▶ _PROBLEM STATEMENT_
Look through the entries for the line containing "οὐκ ἂν ἄλλο". Then output that line and every line after it, exactly, to the end.

[EXTRACTED ENTRIES]

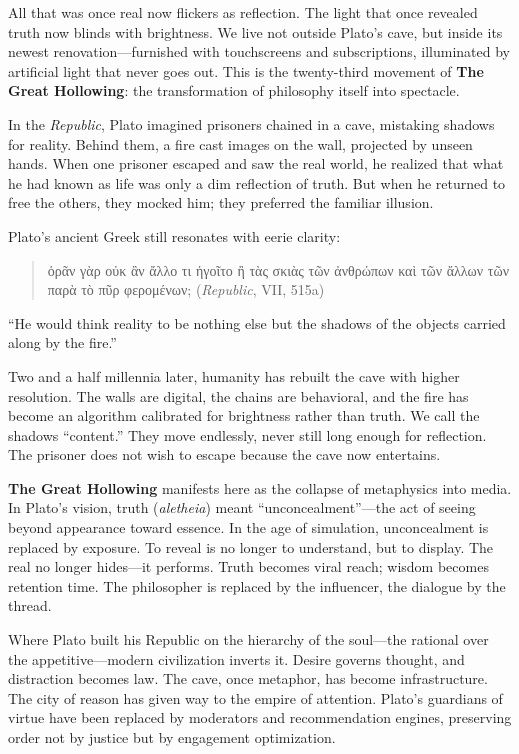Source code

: \documentclass[11pt,twoside]{book}
\begin{document}
All that was once real now flickers as reflection.  
The light that once revealed truth now blinds with brightness.  We live not outside Plato’s cave, but inside its newest renovation—furnished with touchscreens and subscriptions, illuminated by artificial light that never goes out.  This is the twenty-third movement of \textbf{The Great Hollowing}: the transformation of philosophy itself into spectacle.

In the \emph{Republic}, Plato imagined prisoners chained in a cave, mistaking shadows for reality.  Behind them, a fire cast images on the wall, projected by unseen hands.  When one prisoner escaped and saw the real world, he realized that what he had known as life was only a dim reflection of truth.  But when he returned to free the others, they mocked him; they preferred the familiar illusion.

Plato’s ancient Greek still resonates with eerie clarity:
\begin{quote}
\foreignlanguage{greek}{ὁρᾶν γὰρ οὐκ ἂν ἄλλο τι ἡγοῖτο ἢ τὰς σκιὰς τῶν ἀνθρώπων καὶ τῶν ἄλλων τῶν παρὰ τὸ πῦρ φερομένων;}  
(\emph{Republic}, VII, 515a)
\end{quote}
“He would think reality to be nothing else but the shadows of the objects carried along by the fire.”  

Two and a half millennia later, humanity has rebuilt the cave with higher resolution.  The walls are digital, the chains are behavioral, and the fire has become an algorithm calibrated for brightness rather than truth.  We call the shadows “content.”  They move endlessly, never still long enough for reflection.  The prisoner does not wish to escape because the cave now entertains.

\textbf{The Great Hollowing} manifests here as the collapse of metaphysics into media.  In Plato’s vision, truth (\emph{aletheia}) meant “unconcealment”—the act of seeing beyond appearance toward essence.  In the age of simulation, unconcealment is replaced by exposure.  To reveal is no longer to understand, but to display.  The real no longer hides—it performs.  Truth becomes viral reach; wisdom becomes retention time.  The philosopher is replaced by the influencer, the dialogue by the thread.

Where Plato built his Republic on the hierarchy of the soul—the rational over the appetitive—modern civilization inverts it.  Desire governs thought, and distraction becomes law.  The cave, once metaphor, has become infrastructure.  The city of reason has given way to the empire of attention.  Plato’s guardians of virtue have been replaced by moderators and recommendation engines, preserving order not by justice but by engagement optimization.
\end{document}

[/EXTRACTED ENTRIES]

▶ _RESULT_
\foreignlanguage{greek}{ὁρᾶν γὰρ οὐκ ἂν ἄλλο τι ἡγοῖτο ἢ τὰς σκιὰς τῶν ἀνθρώπων καὶ τῶν ἄλλων τῶν παρὰ τὸ πῦρ φερομένων;}  
(\emph{Republic}, VII, 515a)
\end{quote}
“He would think reality to be nothing else but the shadows of the objects carried along by the fire.”  

Two and a half millennia later, humanity has rebuilt the cave with higher resolution.  The walls are digital, the chains are behavioral, and the fire has become an algorithm calibrated for brightness rather than truth.  We call the shadows “content.”  They move endlessly, never still long enough for reflection.  The prisoner does not wish to escape because the cave now entertains.

\textbf{The Great Hollowing} manifests here as the collapse of metaphysics into media.  In Plato’s vision, truth (\emph{aletheia}) meant “unconcealment”—the act of seeing beyond appearance toward essence.  In the age of simulation, unconcealment is replaced by exposure.  To reveal is no longer to understand, but to display.  The real no longer hides—it performs.  Truth becomes viral reach; wisdom becomes retention time.  The philosopher is replaced by the influencer, the dialogue by the thread.

Where Plato built his Republic on the hierarchy of the soul—the rational over the appetitive—modern civilization inverts it.  Desire governs thought, and distraction becomes law.  The cave, once metaphor, has become infrastructure.  The city of reason has given way to the empire of attention.  Plato’s guardians of virtue have been replaced by moderators and recommendation engines, preserving order not by justice but by engagement optimization.
\end{document}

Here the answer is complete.